夏ですね。マレーシアでもさまざまなインターナショナルスクールが徐々にホリデーに入り、子供は1,2ヶ月間休みになることから、現地日本人は2年ぶりに日本に一時帰国する準備を始めています。
以前のようなイベントも行われるようになり、クアラルンプールでも、7月16日に盆踊りイベントが開催されます。
マレーシアでの文化交流を目的に、1977年からはじまった盆踊り。3年前にジョホールバルで行われた盆踊りには、1日5万人、2日間合計で10万人もの人が参加しました。
このイベントでは日本と同じように櫓が設置され、地元の屋台などが出店し、和太鼓やゲストのパフォーマンスなども盛大に行われます。
日本人会が浴衣の貸し出しや着付けボランティアをすることで、マレーシア人も浴衣を着ることができ、セルフィーを撮って、ダンスすることを楽しんでいました。
コロナの期間の2年間は開催できなかったので、久しぶりに楽しみにしている方も多いことでしょう。
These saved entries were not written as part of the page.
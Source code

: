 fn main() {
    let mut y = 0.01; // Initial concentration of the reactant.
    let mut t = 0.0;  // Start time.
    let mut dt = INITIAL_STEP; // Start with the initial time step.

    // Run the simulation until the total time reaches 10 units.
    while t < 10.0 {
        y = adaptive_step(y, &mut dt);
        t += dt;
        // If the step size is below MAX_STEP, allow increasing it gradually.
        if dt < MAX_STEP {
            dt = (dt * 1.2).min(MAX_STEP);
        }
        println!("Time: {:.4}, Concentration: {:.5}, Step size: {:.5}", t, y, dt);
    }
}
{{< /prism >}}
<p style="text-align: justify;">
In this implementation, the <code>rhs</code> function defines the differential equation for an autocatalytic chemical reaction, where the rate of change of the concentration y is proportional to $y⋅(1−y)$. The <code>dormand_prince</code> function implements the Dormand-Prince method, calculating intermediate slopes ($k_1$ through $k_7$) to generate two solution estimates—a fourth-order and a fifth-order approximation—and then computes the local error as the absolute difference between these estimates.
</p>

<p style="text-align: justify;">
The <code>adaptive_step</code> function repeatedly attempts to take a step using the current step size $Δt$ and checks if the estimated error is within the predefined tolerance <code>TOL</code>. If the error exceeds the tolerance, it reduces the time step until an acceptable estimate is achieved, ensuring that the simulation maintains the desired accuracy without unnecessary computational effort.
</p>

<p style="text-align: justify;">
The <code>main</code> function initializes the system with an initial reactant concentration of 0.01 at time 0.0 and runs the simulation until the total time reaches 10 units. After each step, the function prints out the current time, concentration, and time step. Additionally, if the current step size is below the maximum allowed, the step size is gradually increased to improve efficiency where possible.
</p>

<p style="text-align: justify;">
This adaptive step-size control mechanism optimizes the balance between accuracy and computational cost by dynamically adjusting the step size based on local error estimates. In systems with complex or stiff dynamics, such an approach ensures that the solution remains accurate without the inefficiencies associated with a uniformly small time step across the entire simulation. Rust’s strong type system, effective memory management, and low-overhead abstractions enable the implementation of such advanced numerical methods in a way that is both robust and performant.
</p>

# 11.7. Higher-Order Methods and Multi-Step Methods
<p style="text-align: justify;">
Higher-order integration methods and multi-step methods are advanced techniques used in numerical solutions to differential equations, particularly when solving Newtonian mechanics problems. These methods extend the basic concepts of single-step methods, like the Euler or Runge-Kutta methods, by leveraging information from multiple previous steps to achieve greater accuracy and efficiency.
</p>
日本好きのマレーシア人はみんな集まるイベントと言っても過言ではありません。
左:今年の告知用ポスター、右2枚:3年前にジョホールバルで行われた盆踊りの様子
ところが。
宗教問題(イスラム教)担当大臣の偉い方から、「盆踊りは仏教の宗教的イベントなので、イスラム教徒は参加しないように。ポスターにイスラム教徒女性の絵を使うのもけしからん」的な発言が出たので騒然。
私たち日本人からしても、信仰心から参加しているつもりもなかったので、びっくり発言でした。当たり前のように文化交流だと思っていたし、1977年からほぼ毎年行われてきたイベントです。いまさら感があります。
この発言がニュースになると、コメント欄も大盛況。
7割くらいの方は「ナンセンス」という意見ですが、3割くらいのムスリムは「確かにルーツを辿ると宗教的イベントだ」「ムスリムは行くなと言っているだけで、他の人が参加するのを邪魔するつもりはないから問題ないだろう」などという意見。
この顛末を見守ってきましたが、コメントでは「盆踊りの名前を日本文化祭などに変更したら良いだろう」「他国のイベント名を改称しろというのは侮辱であって傲慢だ」「外国のイベントに信仰心を揺らがされるほど私たちの信仰心は弱いのか」など、湧いていました。
その後、開催地であるセランゴール州の王様が、セランゴール州イスラム局にイスラム教徒の祭りへの参加を禁じないよう命じました。
そして、シャーアラム市役所の職員が盆踊り大会に参加し、このイベントの実像を知り、イスラム教徒の信仰を損なわないことを確認することも提案しました。
盆踊りがだめならこれもだめでしょうか?
いい落とし所ですね。日本大使館でも、「これは文化交流を目的にはじまった」という旨の広告を掲載。
マレーシア統一民主同盟(Muda)の創設者は王様の発言に賛同し、「盆踊り大会に参加して自分の目で確かめるべきである」と語りました。
「結論を急ぐな。マレーシアと日本の関係を悪化させる。我が国の強さは多様性にある。文化の違いで団結を崩すわけにはいかない」と述べました。
一件落着すると思われましたが、王室の非難にかかわらず、イスラム教団体と女性委員会は再び「この祭りは仏教の儀式の要素があり、信仰を揺さぶる可能性がある。イスラム教徒はこのイベントに参加すべきではない」と声明を出しています。
さあどうなることやら。盆踊りは7月16日。私は一時帰国中なので、日本から見守りたいと思います。